PROBLEM STATEMENT — Below is a block of records. Copy every line in it that contains the word "batch".

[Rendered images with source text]
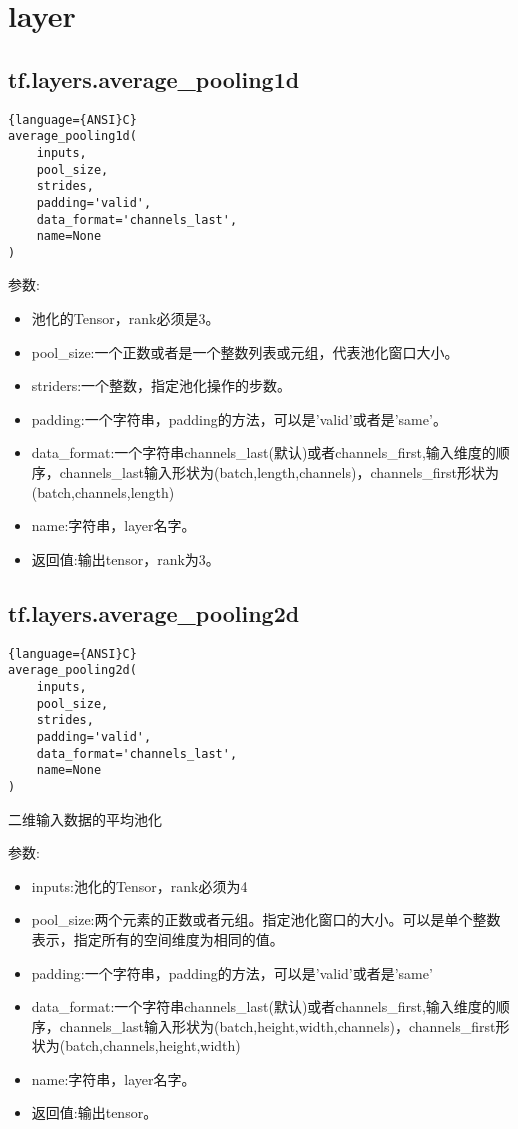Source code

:\section{layer}
\subsection{tf.layers.average\_pooling1d}
\begin{lstlisting}{language={ANSI}C}
average_pooling1d(
    inputs,
    pool_size,
    strides,
    padding='valid',
    data_format='channels_last',
    name=None
)
\end{lstlisting}
参数:
\begin{itemize}
	\item 池化的Tensor，rank必须是3。
	\item pool\_size:一个正数或者是一个整数列表或元组，代表池化窗口大小。
	\item striders:一个整数，指定池化操作的步数。
	\item padding:一个字符串，padding的方法，可以是'valid'或者是'same'。
	\item data\_format:一个字符串channels\_last(默认)或者channels\_first,输入维度的顺序，channels\_last输入形状为(batch,length,channels)，channels\_first形状为(batch,channels,length)
	\item name:字符串，layer名字。
	\item 返回值:输出tensor，rank为3。
\end{itemize}
\subsection{tf.layers.average\_pooling2d}
\begin{lstlisting}{language={ANSI}C}
average_pooling2d(
    inputs,
    pool_size,
    strides,
    padding='valid',
    data_format='channels_last',
    name=None
)
\end{lstlisting}
二维输入数据的平均池化

参数:
\begin{itemize}
	\item inputs:池化的Tensor，rank必须为4
	\item pool\_size:两个元素的正数或者元组。指定池化窗口的大小。可以是单个整数表示，指定所有的空间维度为相同的值。
	\item padding:一个字符串，padding的方法，可以是'valid'或者是'same'
	\item data\_format:一个字符串channels\_last(默认)或者channels\_first,输入维度的顺序，channels\_last输入形状为(batch,height,width,channels)，channels\_first形状为(batch,channels,height,width)
	\item name:字符串，layer名字。
	\item 返回值:输出tensor。
\end{itemize}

OUTPUT FOR THIS EXERCISE —
	\item data\_format:一个字符串channels\_last(默认)或者channels\_first,输入维度的顺序，channels\_last输入形状为(batch,length,channels)，channels\_first形状为(batch,channels,length)
	\item data\_format:一个字符串channels\_last(默认)或者channels\_first,输入维度的顺序，channels\_last输入形状为(batch,height,width,channels)，channels\_first形状为(batch,channels,height,width)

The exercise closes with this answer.